Sekitar pukul 14.30 wita, saya kembali ke Kelenteng Maco dan duduk di samping kanan kelenteng, mendengarkan sekelompok lelaki tua memainkan musik. Di dekat saya, duduk seorang perempuan tua bernama Daeng Pudji, 84 tahun, ayahnya Tionghoa sedangkan ibunya orang Pare-pare. Di Makassar, ia tinggal seorang diri, suaminya telah tiada dan anak-anaknya berada di luar kota ini. Ia naik becak dari rumahnya di Jalan Pasar Kalimbu ke kelenteng ini khusus menonton karnaval.


Kami berbincang cukup lama sebelum ia beranjak sembahyang dalam kelenteng. Sebelumnya, ia berkata kepada saya sambil tersenyum, ”Kalau tinggal di kampungnya orang, kita harus baik-baik dan suka menolong.”


Di depan kelenteng, terdapat bangunan berarsitektur Tiongkok kuno. Kata Hoat, bangunan itu adalah tempat penyimpanan abu orang-orang Tionghoa yang tak punya sanak saudara. Saya sempat mengintip ke dalam dan menemukan bangunan itu sepi.


Di samping kelenteng, saya bersua dengan Suwardi, seorang ahli seni relief dan lukis dari Kertosono, Jawa Timur. Ia dipanggil khusus membuat beberapa relief di bagian kelenteng yang direnovasi.
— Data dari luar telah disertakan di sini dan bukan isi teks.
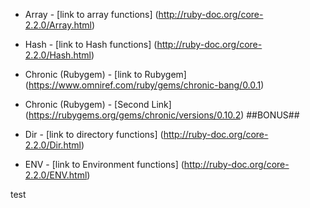 *  Array - [link to array functions] (http://ruby-doc.org/core-2.2.0/Array.html)
*  Hash - [link to Hash functions] (http://ruby-doc.org/core-2.2.0/Hash.html)
*  Chronic (Rubygem) - [link to Rubygem] (https://www.omniref.com/ruby/gems/chronic-bang/0.0.1)
*  Chronic (Rubygem) - [Second Link] (https://rubygems.org/gems/chronic/versions/0.10.2)
##BONUS##

* Dir - [link to directory functions] (http://ruby-doc.org/core-2.2.0/Dir.html)
* ENV - [link to Environment functions] (http://ruby-doc.org/core-2.2.0/ENV.html)

test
Karyanya antara lain Dewa Pintu (Men Sheng), naga, dan delapan dewa-dewi dalam kepercayaan tri dharma. Relief Bunda Maria yang dipajang dalam rumah sakit Stella Maris juga adalah karyanya. Semuanya dikerjakan sendiri dengan mengambil ilustrasi dari kalender.
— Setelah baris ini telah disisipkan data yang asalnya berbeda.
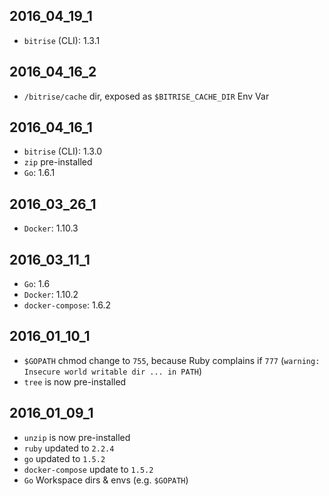## 2016_04_19_1

* `bitrise` (CLI): 1.3.1

## 2016_04_16_2

* `/bitrise/cache` dir, exposed as `$BITRISE_CACHE_DIR` Env Var

## 2016_04_16_1

* `bitrise` (CLI): 1.3.0
* `zip` pre-installed
* `Go`: 1.6.1

## 2016_03_26_1

* `Docker`: 1.10.3

## 2016_03_11_1

* `Go`: 1.6
* `Docker`: 1.10.2
* `docker-compose`: 1.6.2

## 2016_01_10_1

* `$GOPATH` chmod change to `755`, because Ruby complains if `777` (`warning: Insecure world writable dir ... in PATH`)
* `tree` is now pre-installed

## 2016_01_09_1

* `unzip` is now pre-installed
* `ruby` updated to `2.2.4`
* `go` updated to `1.5.2`
* `docker-compose` update to `1.5.2`
* `Go` Workspace dirs & envs (e.g. `$GOPATH`)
Kemeriahan Cap Go Meh masih berlanjut malam nanti, karena itu saya mengunjungi sebuah warung kopi di pertigaan Jalan Sumba dan Jampea, untuk mengusir kantuk saya. Pemiliknya berdarah Cina. Dari papan nama di atas pintu masuknya, saya mengetahui kalau usaha ini mulai tanggal 8 Januari 1960. Teko maupun panci pemanas airnya terbuat dari kuningan yang sudah menghitam. Sedangkan kopinya bermerek Setia, dibeli di Jalan Irian.


Di kalangan orang Tionghoa, para pengusaha warung kopi masuk dalam suku Hainan. Sedangkan mereka yang jadi pedagang disebut Hakka/Khe, Kanton (tukang emas), dan Hokkian.


Setelah menikmati segelas kopi susu dan kue duri-durian isi karake’ (kelapa parut dan gula merah), saya mendatangi sebuah bangunan di Jalan Sulawesi. Bangunan berusia 153 tahun ini adalah pattotoang atau rumah sembahyang kepada leluhur dari marga Niong.


Hengki, 80 tahun, yang menjaga tempat ini juga bermarga Niong. Dia bercerita sedikit perkara yang sedang dihadapinya. ”Banyak keturunan marga Niong saat ini yang beragama Kristen ingin ikut bersembahyang di depan altar, tapi saya melarang mereka masuk ke tempat ini. Kalau mereka beragama Islam tak masalah, karena leluhur saya juga ada yang Islam,” kata Hengki.

Di depan altar, Hengki memperlihatkan plakat dan abu leluhurnya, juga bercerita pantangan dalam marga mereka. ”Kami dilarang makan ikan balana,” katanya, mengingatkan mitos dalam keluarga ibu saya yang melarang memakan ikanmasapi yang karena salah satu leluhur kami lahir dalam bentuk ikan itu. Hengki pun menimpali bahwa ikan balana itu sama dengan masapi, dan asalnya dari Bulukumba—sama dengan asal kakek saya. ”Wah, jangan-jangan, saya juga salah satu keturunan marga Niong,” gumam saya dalam hati.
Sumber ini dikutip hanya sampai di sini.